The MRF, the fifth to receive funding from a grant program facilitated by CMI, processes roughly 18,000 tons of material per year from the east Texas area. CMI partnered with The Recycling Partnership to evaluate and select the grantees, execute the grant program and provide technical assistance to ensure successful implementation.
The environmental and economic impact of recovering and recycling these UBCs is significant, the CMI and The Recycling Partnership say. Recycling 4 million additional UBCs will generate more than $65,000 in new annual revenue and produce enough energy savings each year to power 1.5 million U.S. homes for one hour. Further, the carbon dioxide equivalent emissions avoided each year will be the same as is generated from charging more than 47 million smartphones.
The first four grantees in the program were the city of Milwaukee and Waukesha County, Wisconsin; Curbside Management, Asheville, North Carolina; GEL Recycling, Port Orange, Florida; and Independent Texas Recyclers, Houston. Collectively, the equipment installed from the five grants will result in an additional 71 million aluminum cans recycled every year, the CMI and The Recycling Partnership say. The impact of 71 million aluminum beverage cans recycled is more than $1.15 million in revenue for the U.S. recycling system and energy savings that could power more than 28 million U.S. homes for one hour.
"Aluminum cans enjoy widely recyclable status and industry-leading recycled content rates,” says Keefe Harrison, CEO, The Recycling Partnership, Falls Church, Virginia. “Yet, there is still a lot of valuable material lost in homes and at MRFs. We are happy to partner with CMI, Crown and Ardagh on this grant program, delivering swift and impactful solutions that further increase successful can capture. The Recycling Partnership applauds their investment, and we look forward to continuing to partner with the aluminum can industry to improve the system and support their circularity goals.”
“Can Manufacturers Institute members Ardagh and Crown are funding strong improvements at MRFs that ensure many millions of infinitely recyclable aluminum cans are recycled annually,” says CMI President Robert Budway. “The can industry grants show the financial and environmental benefit of purchasing equipment that captures more UBCs. Importantly, while the can industry will seek to further catalyze installation of additional can capture equipment, government funding and recycling facility investments should also focus on infrastructure that captures more high-value material like cans.”
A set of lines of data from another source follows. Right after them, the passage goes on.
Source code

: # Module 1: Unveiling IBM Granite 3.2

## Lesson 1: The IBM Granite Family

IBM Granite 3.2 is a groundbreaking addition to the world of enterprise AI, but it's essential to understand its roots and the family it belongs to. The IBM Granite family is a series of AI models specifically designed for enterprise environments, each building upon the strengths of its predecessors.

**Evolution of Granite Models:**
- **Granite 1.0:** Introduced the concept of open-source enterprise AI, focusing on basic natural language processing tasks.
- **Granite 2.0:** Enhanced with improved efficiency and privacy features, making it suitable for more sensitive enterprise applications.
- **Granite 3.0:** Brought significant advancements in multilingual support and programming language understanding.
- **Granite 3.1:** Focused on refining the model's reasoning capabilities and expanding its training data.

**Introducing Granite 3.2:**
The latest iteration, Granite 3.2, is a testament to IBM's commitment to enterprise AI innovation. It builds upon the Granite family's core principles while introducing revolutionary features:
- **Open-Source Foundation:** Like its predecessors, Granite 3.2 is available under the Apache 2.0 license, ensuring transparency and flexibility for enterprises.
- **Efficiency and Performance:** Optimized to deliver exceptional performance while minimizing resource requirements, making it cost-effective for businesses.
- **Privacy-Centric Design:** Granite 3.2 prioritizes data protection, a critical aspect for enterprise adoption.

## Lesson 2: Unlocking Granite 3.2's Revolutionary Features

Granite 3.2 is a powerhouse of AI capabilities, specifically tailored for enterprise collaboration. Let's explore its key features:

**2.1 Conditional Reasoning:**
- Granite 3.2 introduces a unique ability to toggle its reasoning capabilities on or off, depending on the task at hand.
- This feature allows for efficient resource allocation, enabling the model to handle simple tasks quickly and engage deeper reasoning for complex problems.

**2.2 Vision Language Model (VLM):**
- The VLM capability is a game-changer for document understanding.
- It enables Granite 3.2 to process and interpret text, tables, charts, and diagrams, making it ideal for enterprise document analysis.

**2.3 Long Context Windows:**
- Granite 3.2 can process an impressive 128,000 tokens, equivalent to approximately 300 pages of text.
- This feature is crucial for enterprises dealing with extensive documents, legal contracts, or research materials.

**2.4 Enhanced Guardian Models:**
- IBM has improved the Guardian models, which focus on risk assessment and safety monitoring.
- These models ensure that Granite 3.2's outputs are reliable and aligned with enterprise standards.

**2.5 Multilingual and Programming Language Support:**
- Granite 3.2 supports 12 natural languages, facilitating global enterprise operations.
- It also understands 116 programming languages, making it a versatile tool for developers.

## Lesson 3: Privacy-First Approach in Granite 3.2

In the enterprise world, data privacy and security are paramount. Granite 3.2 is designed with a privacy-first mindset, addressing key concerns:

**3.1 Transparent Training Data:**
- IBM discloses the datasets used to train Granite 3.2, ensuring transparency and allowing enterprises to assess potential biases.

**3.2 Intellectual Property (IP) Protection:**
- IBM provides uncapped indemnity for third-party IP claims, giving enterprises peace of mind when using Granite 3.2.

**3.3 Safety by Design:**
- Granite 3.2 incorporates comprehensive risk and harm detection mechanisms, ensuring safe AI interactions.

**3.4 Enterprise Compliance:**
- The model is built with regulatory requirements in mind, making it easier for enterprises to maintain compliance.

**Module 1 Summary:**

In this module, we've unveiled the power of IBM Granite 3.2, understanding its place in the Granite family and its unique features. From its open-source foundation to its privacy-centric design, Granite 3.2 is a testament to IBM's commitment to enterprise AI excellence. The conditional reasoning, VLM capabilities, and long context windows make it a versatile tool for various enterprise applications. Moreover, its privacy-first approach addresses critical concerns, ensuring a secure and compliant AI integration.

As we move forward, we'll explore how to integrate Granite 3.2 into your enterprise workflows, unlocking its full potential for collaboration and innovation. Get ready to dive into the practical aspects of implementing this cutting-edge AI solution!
Earlier this year, the CMI and its members, which include can sheet producers and beverage can makers, announced ambitious U.S. recycling rate targets that include a 70 percent recycling rate by 2030 and a 90 percent rate by 2050. The UBC recycling rate was 45 percent in 2020.
CMI, which is headquartered in Washington, has set the targets, outlining its approach for attaining them in four action pillars:
- catalyze the passage and implementation of well-designed deposit systems at the state and federal levels;
- increase and improve household and away-from-home recycling;
- ensure that more cans are properly sorted at recycling centers; and
- increase consumer understanding of the importance of aluminum can recycling and the ability to collect and sell used beverage cans for cash.